Goal of the exercise ::
Of all the lines in the entries below, give again exactly those starting at the line containing "Source code" and ending at the line containing "а есть разница?", both ends included, and no others.

(Source data)

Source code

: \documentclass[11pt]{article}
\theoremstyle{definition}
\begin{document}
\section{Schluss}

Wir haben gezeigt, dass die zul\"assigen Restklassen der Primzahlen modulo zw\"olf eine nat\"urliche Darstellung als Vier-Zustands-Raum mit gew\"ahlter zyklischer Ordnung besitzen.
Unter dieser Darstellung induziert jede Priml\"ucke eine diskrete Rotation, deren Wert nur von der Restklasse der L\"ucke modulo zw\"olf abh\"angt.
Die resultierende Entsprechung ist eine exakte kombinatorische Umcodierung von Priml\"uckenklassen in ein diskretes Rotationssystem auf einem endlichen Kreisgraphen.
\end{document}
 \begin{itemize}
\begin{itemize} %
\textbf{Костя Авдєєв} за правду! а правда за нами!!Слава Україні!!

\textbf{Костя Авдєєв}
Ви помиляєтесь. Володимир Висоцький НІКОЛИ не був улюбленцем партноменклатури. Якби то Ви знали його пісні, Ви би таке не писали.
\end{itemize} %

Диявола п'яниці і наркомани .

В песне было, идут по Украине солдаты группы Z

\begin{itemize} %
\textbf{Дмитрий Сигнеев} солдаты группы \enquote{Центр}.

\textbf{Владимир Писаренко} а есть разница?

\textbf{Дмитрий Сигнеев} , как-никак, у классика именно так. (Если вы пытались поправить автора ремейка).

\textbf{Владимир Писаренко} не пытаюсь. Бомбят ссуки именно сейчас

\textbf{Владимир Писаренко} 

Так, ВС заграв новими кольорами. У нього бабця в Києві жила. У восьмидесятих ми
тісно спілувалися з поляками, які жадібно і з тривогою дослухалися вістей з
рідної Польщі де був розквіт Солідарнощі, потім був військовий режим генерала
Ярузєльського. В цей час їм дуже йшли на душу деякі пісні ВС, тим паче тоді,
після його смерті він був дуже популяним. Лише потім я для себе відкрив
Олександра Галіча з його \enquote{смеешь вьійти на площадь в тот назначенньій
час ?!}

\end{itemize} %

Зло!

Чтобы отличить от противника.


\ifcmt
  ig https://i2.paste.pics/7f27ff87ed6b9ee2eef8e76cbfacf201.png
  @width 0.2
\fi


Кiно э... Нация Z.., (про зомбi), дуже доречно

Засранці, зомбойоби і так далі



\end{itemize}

==

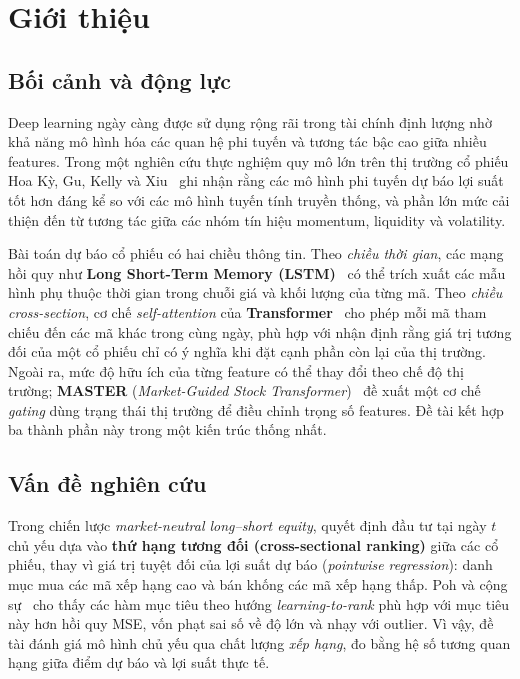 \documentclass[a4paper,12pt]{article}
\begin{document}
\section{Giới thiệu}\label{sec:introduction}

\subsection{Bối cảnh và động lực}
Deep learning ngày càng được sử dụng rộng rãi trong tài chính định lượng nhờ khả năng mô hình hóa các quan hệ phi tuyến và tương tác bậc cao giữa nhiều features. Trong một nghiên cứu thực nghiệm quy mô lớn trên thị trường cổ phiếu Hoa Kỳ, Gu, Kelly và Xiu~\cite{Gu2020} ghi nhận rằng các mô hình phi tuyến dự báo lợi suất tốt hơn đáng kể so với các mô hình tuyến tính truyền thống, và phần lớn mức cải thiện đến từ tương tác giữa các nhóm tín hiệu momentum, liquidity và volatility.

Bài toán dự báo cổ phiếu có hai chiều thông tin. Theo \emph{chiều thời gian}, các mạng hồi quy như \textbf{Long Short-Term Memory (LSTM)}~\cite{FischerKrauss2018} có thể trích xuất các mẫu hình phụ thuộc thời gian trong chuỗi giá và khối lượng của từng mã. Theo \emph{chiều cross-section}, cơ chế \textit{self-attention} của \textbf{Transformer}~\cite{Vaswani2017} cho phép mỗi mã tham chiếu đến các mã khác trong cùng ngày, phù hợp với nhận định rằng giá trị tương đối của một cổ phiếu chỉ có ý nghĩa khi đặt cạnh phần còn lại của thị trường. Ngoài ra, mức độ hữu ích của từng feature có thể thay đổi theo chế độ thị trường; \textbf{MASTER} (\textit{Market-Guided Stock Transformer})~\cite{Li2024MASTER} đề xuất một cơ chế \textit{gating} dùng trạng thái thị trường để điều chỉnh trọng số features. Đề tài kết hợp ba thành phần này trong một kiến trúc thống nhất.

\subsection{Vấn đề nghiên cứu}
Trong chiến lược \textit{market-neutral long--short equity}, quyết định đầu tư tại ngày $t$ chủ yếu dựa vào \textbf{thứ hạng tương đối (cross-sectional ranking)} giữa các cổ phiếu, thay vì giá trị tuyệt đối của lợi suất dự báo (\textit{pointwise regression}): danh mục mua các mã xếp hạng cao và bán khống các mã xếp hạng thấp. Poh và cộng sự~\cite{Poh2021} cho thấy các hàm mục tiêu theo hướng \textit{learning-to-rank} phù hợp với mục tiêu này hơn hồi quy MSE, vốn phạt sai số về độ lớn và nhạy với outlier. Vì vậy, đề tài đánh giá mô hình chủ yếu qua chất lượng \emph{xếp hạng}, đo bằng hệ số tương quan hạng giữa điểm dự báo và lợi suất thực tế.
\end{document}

Exercise solution ::
Source code

: \documentclass[11pt]{article}
\theoremstyle{definition}
\begin{document}
\section{Schluss}

Wir haben gezeigt, dass die zul\"assigen Restklassen der Primzahlen modulo zw\"olf eine nat\"urliche Darstellung als Vier-Zustands-Raum mit gew\"ahlter zyklischer Ordnung besitzen.
Unter dieser Darstellung induziert jede Priml\"ucke eine diskrete Rotation, deren Wert nur von der Restklasse der L\"ucke modulo zw\"olf abh\"angt.
Die resultierende Entsprechung ist eine exakte kombinatorische Umcodierung von Priml\"uckenklassen in ein diskretes Rotationssystem auf einem endlichen Kreisgraphen.
\end{document}
 \begin{itemize}
\begin{itemize} %
\textbf{Костя Авдєєв} за правду! а правда за нами!!Слава Україні!!

\textbf{Костя Авдєєв}
Ви помиляєтесь. Володимир Висоцький НІКОЛИ не був улюбленцем партноменклатури. Якби то Ви знали його пісні, Ви би таке не писали.
\end{itemize} %

Диявола п'яниці і наркомани .

В песне было, идут по Украине солдаты группы Z

\begin{itemize} %
\textbf{Дмитрий Сигнеев} солдаты группы \enquote{Центр}.

\textbf{Владимир Писаренко} а есть разница?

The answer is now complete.